Exercise objective:
Return each entry word for word and skip its pictures.

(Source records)
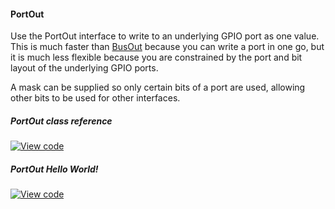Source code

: #### PortOut

Use the PortOut interface to write to an underlying GPIO port as one value. This is much faster than [BusOut](/docs/v5.4/reference/api-references.html#busout) because you can write a port in one go, but it is much less flexible because you are constrained by the port and bit layout of the underlying GPIO ports.

A mask can be supplied so only certain bits of a port are used, allowing other bits to be used for other interfaces.

##### PortOut class reference

[![View code](https://www.mbed.com/embed/?type=library)](/docs/v5.4/mbed-os-api-doxy/classmbed_1_1_port_out.html)

##### PortOut Hello World!

[![View code](https://www.mbed.com/embed/?url=https://developer.mbed.org/teams/mbed_example/code/PortOut_HelloWorld/)](https://developer.mbed.org/teams/mbed_example/code/PortOut_HelloWorld/file/e4e6fab14d21/main.cpp)
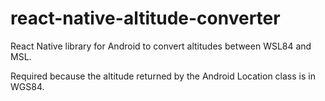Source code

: # react-native-altitude-converter

React Native library for Android to convert altitudes between WSL84 and MSL.

Required because the altitude returned by the Android Location class is in WGS84.
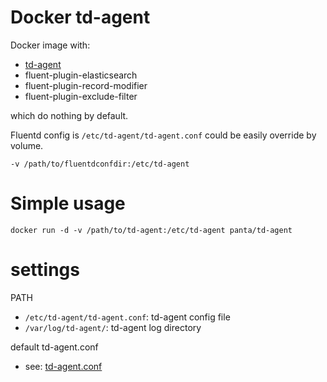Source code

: # Docker td-agent

Docker image with:

- [td-agent](http://www.fluentd.org/)
- fluent-plugin-elasticsearch
- fluent-plugin-record-modifier
- fluent-plugin-exclude-filter

which do nothing by default.

Fluentd config is `/etc/td-agent/td-agent.conf` could be easily override by volume.

`-v /path/to/fluentdconfdir:/etc/td-agent`


# Simple usage

`docker run -d -v /path/to/td-agent:/etc/td-agent panta/td-agent`

# settings

PATH

- `/etc/td-agent/td-agent.conf`: td-agent config file
- `/var/log/td-agent/`: td-agent log directory

default td-agent.conf

- see: [td-agent.conf](https://github.com/panta/docker-td-agent/blob/master/etc/td-agent/td-agent.conf)

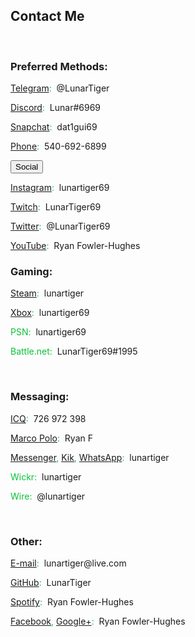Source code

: <h2 id="contact">Contact Me</h2>
<br>
<h3>Preferred Methods:</h3>
<p><a href="https://t.me/LunarTiger" target="_blank" id="telegram">Telegram</a><span style="color:#0ac139;">:</span>&nbsp;&nbsp;@LunarTiger</p>
<p><a href="https://discordapp.com/users/206291426932293634" target="_blank" id="discord">Discord</a><span style="color:#0ac139;">:</span>&nbsp;&nbsp;Lunar#6969</p>
<p><a href="https://www.snapchat.com/add/dat1gui69" target="_blank" id="snapchat">Snapchat</a><span style="color:#0ac139;">:</span>&nbsp;&nbsp;dat1gui69</p>
<p><a href="tel:+15406926899" id="phone">Phone</a><span style="color:#0ac139;">:</span>&nbsp;&nbsp;540-692-6899</p>
<!--<p id="discordserver">Discord Server:&nbsp;&nbsp;<a href="https://discord.me/lunatics" target="_blank">Lunatics</a></p>-->
<button class="collapsible">Social</button>
<div class="innertext">
<p><a href="https://www.instagram.com/lunartiger69/" target="_blank" id="instagram">Instagram</a><span style="color:#0ac139;">:</span>&nbsp;&nbsp;lunartiger69</p>
<p><a href="https://www.twitch.tv/lunartiger69" target="_blank" id="twitch">Twitch</a><span style="color:#0ac139;">:</span>&nbsp;&nbsp;LunarTiger69</p>
<p><a href="https://twitter.com/LunarTiger69" target="_blank" id="twitter">Twitter</a><span style="color:#0ac139;">:</span>&nbsp;&nbsp;@LunarTiger69</p>
<p><a href="https://www.youtube.com/user/69lunartiger" target="_blank" id="youtube">YouTube</a><span style="color:#0ac139;">:</span>&nbsp;&nbsp;Ryan Fowler-Hughes</p>
</div>
<h3>Gaming:</h3>
<p><a href="http://steamcommunity.com/id/lunartiger" target="_blank" id="steam">Steam</a><span style="color:#0ac139;">:</span>&nbsp;&nbsp;lunartiger</p>
<p><a href="https://account.xbox.com/profile?gamertag=lunartiger69" target="_blank" id="xbox">Xbox</a><span style="color:#0ac139;">:</span>&nbsp;&nbsp;lunartiger69</p>
<p><span style="color:#0ac139;" id="psn">PSN:</span>&nbsp;&nbsp;lunartiger69</p>
<p><span style="color:#0ac139;" id="battlenet">Battle.net:</span>&nbsp;&nbsp;LunarTiger69#1995</p>
<br>
<h3>Messaging:</h3>
<p><a href="https://icq.com/people/726972398" target="_blank" id="icq">ICQ</a><span style="color:#0ac139;">:</span>&nbsp;&nbsp;726 972 398</p>
<p><a href="http://reachmeonmp.com/s/ryan-f-oi3kW" target="_blank" id="marcopolo">Marco Polo</a><span style="color:#0ac139;">:</span>&nbsp;&nbsp;Ryan F</p>
<p><a href="https://m.me/lunartiger" target="_blank" id="messenger">Messenger</a><span style="color:#0ac139;">,</span> <a href="https://kik.me/lunartiger" target="_blank" id="kik">Kik</a><span style="color:#0ac139;">,</span> <a href="https://wa.me/15406926899" target="_blank" id="whatsapp">WhatsApp</a><span style="color:#0ac139;">:</span>&nbsp;&nbsp;lunartiger</p>
<p><span style="color:#0ac139;" id="wickr">Wickr:</span>&nbsp;&nbsp;lunartiger</p>
<p><span style="color:#0ac139;" id="wire">Wire:</span>&nbsp;&nbsp;@lunartiger</p>
<br>
<h3>Other:</h3>
<p><a href="mailto:lunartiger@live.com" target="_top" id="email">E-mail</a><span style="color:#0ac139;">:</span>&nbsp;&nbsp;lunartiger@live.com</p>
<p><a href="https://github.com/LunarTiger" target="_blank" id="github">GitHub</a><span style="color:#0ac139;">:</span>&nbsp;&nbsp;LunarTiger</p>
<p><a href="spotify:user:tet6uf8yxoga59316ykeisk45" id="spotify">Spotify</a><span style="color:#0ac139;">:</span>&nbsp;&nbsp;Ryan Fowler-Hughes</p>
<p><a href="https://www.facebook.com/lunartiger" target="_blank" id="facebook">Facebook</a><span style="color:#0ac139;">,</span> <a href="https://plus.google.com/+RyanFowlerHughes" target="_blank" id="google">Google+</a><span style="color:#0ac139;">:</span>&nbsp;&nbsp;Ryan Fowler-Hughes</p>
<hr style='height:100vh; visibility:hidden;' />
<script>
if(window.location.hash){
	var director = document.getElementById(window.location.hash.substr(1));
	if (director != null && typeof director !== "undefined") {
		var content = this.parentElement;
		content.style.maxHeight = content.scrollHeight + "px";
	}
}
var coll = document.getElementsByClassName("collapsible");
var i;
for (i = 0; i < coll.length; i++) {
  coll[i].addEventListener("click", function() {
    this.classList.toggle("active");
    var content = this.parentElement.nextElementSibling;
    if (content.style.maxHeight){
      content.style.maxHeight = null;
    } else {
      content.style.maxHeight = content.scrollHeight + "px";
    } 
  });
}
</script>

Result of this exercise:
Source code

: #### PortOut

Use the PortOut interface to write to an underlying GPIO port as one value. This is much faster than [BusOut](/docs/v5.4/reference/api-references.html#busout) because you can write a port in one go, but it is much less flexible because you are constrained by the port and bit layout of the underlying GPIO ports.

A mask can be supplied so only certain bits of a port are used, allowing other bits to be used for other interfaces.

##### PortOut class reference

[![View code](https://www.mbed.com/embed/?type=library)](/docs/v5.4/mbed-os-api-doxy/classmbed_1_1_port_out.html)

##### PortOut Hello World!

[![View code](https://www.mbed.com/embed/?url=https://developer.mbed.org/teams/mbed_example/code/PortOut_HelloWorld/)](https://developer.mbed.org/teams/mbed_example/code/PortOut_HelloWorld/file/e4e6fab14d21/main.cpp)
Source code

: # react-native-altitude-converter

React Native library for Android to convert altitudes between WSL84 and MSL.

Required because the altitude returned by the Android Location class is in WGS84.
Source code

: # Docker td-agent

Docker image with:

- [td-agent](http://www.fluentd.org/)
- fluent-plugin-elasticsearch
- fluent-plugin-record-modifier
- fluent-plugin-exclude-filter

which do nothing by default.

Fluentd config is `/etc/td-agent/td-agent.conf` could be easily override by volume.

`-v /path/to/fluentdconfdir:/etc/td-agent`


# Simple usage

`docker run -d -v /path/to/td-agent:/etc/td-agent panta/td-agent`

# settings

PATH

- `/etc/td-agent/td-agent.conf`: td-agent config file
- `/var/log/td-agent/`: td-agent log directory

default td-agent.conf

- see: [td-agent.conf](https://github.com/panta/docker-td-agent/blob/master/etc/td-agent/td-agent.conf)

Source code

: <h2 id="contact">Contact Me</h2>
<br>
<h3>Preferred Methods:</h3>
<p><a href="https://t.me/LunarTiger" target="_blank" id="telegram">Telegram</a><span style="color:#0ac139;">:</span>&nbsp;&nbsp;@LunarTiger</p>
<p><a href="https://discordapp.com/users/206291426932293634" target="_blank" id="discord">Discord</a><span style="color:#0ac139;">:</span>&nbsp;&nbsp;Lunar#6969</p>
<p><a href="https://www.snapchat.com/add/dat1gui69" target="_blank" id="snapchat">Snapchat</a><span style="color:#0ac139;">:</span>&nbsp;&nbsp;dat1gui69</p>
<p><a href="tel:+15406926899" id="phone">Phone</a><span style="color:#0ac139;">:</span>&nbsp;&nbsp;540-692-6899</p>
<!--<p id="discordserver">Discord Server:&nbsp;&nbsp;<a href="https://discord.me/lunatics" target="_blank">Lunatics</a></p>-->
<button class="collapsible">Social</button>
<div class="innertext">
<p><a href="https://www.instagram.com/lunartiger69/" target="_blank" id="instagram">Instagram</a><span style="color:#0ac139;">:</span>&nbsp;&nbsp;lunartiger69</p>
<p><a href="https://www.twitch.tv/lunartiger69" target="_blank" id="twitch">Twitch</a><span style="color:#0ac139;">:</span>&nbsp;&nbsp;LunarTiger69</p>
<p><a href="https://twitter.com/LunarTiger69" target="_blank" id="twitter">Twitter</a><span style="color:#0ac139;">:</span>&nbsp;&nbsp;@LunarTiger69</p>
<p><a href="https://www.youtube.com/user/69lunartiger" target="_blank" id="youtube">YouTube</a><span style="color:#0ac139;">:</span>&nbsp;&nbsp;Ryan Fowler-Hughes</p>
</div>
<h3>Gaming:</h3>
<p><a href="http://steamcommunity.com/id/lunartiger" target="_blank" id="steam">Steam</a><span style="color:#0ac139;">:</span>&nbsp;&nbsp;lunartiger</p>
<p><a href="https://account.xbox.com/profile?gamertag=lunartiger69" target="_blank" id="xbox">Xbox</a><span style="color:#0ac139;">:</span>&nbsp;&nbsp;lunartiger69</p>
<p><span style="color:#0ac139;" id="psn">PSN:</span>&nbsp;&nbsp;lunartiger69</p>
<p><span style="color:#0ac139;" id="battlenet">Battle.net:</span>&nbsp;&nbsp;LunarTiger69#1995</p>
<br>
<h3>Messaging:</h3>
<p><a href="https://icq.com/people/726972398" target="_blank" id="icq">ICQ</a><span style="color:#0ac139;">:</span>&nbsp;&nbsp;726 972 398</p>
<p><a href="http://reachmeonmp.com/s/ryan-f-oi3kW" target="_blank" id="marcopolo">Marco Polo</a><span style="color:#0ac139;">:</span>&nbsp;&nbsp;Ryan F</p>
<p><a href="https://m.me/lunartiger" target="_blank" id="messenger">Messenger</a><span style="color:#0ac139;">,</span> <a href="https://kik.me/lunartiger" target="_blank" id="kik">Kik</a><span style="color:#0ac139;">,</span> <a href="https://wa.me/15406926899" target="_blank" id="whatsapp">WhatsApp</a><span style="color:#0ac139;">:</span>&nbsp;&nbsp;lunartiger</p>
<p><span style="color:#0ac139;" id="wickr">Wickr:</span>&nbsp;&nbsp;lunartiger</p>
<p><span style="color:#0ac139;" id="wire">Wire:</span>&nbsp;&nbsp;@lunartiger</p>
<br>
<h3>Other:</h3>
<p><a href="mailto:lunartiger@live.com" target="_top" id="email">E-mail</a><span style="color:#0ac139;">:</span>&nbsp;&nbsp;lunartiger@live.com</p>
<p><a href="https://github.com/LunarTiger" target="_blank" id="github">GitHub</a><span style="color:#0ac139;">:</span>&nbsp;&nbsp;LunarTiger</p>
<p><a href="spotify:user:tet6uf8yxoga59316ykeisk45" id="spotify">Spotify</a><span style="color:#0ac139;">:</span>&nbsp;&nbsp;Ryan Fowler-Hughes</p>
<p><a href="https://www.facebook.com/lunartiger" target="_blank" id="facebook">Facebook</a><span style="color:#0ac139;">,</span> <a href="https://plus.google.com/+RyanFowlerHughes" target="_blank" id="google">Google+</a><span style="color:#0ac139;">:</span>&nbsp;&nbsp;Ryan Fowler-Hughes</p>
<hr style='height:100vh; visibility:hidden;' />
<script>
if(window.location.hash){
	var director = document.getElementById(window.location.hash.substr(1));
	if (director != null && typeof director !== "undefined") {
		var content = this.parentElement;
		content.style.maxHeight = content.scrollHeight + "px";
	}
}
var coll = document.getElementsByClassName("collapsible");
var i;
for (i = 0; i < coll.length; i++) {
  coll[i].addEventListener("click", function() {
    this.classList.toggle("active");
    var content = this.parentElement.nextElementSibling;
    if (content.style.maxHeight){
      content.style.maxHeight = null;
    } else {
      content.style.maxHeight = content.scrollHeight + "px";
    } 
  });
}
</script>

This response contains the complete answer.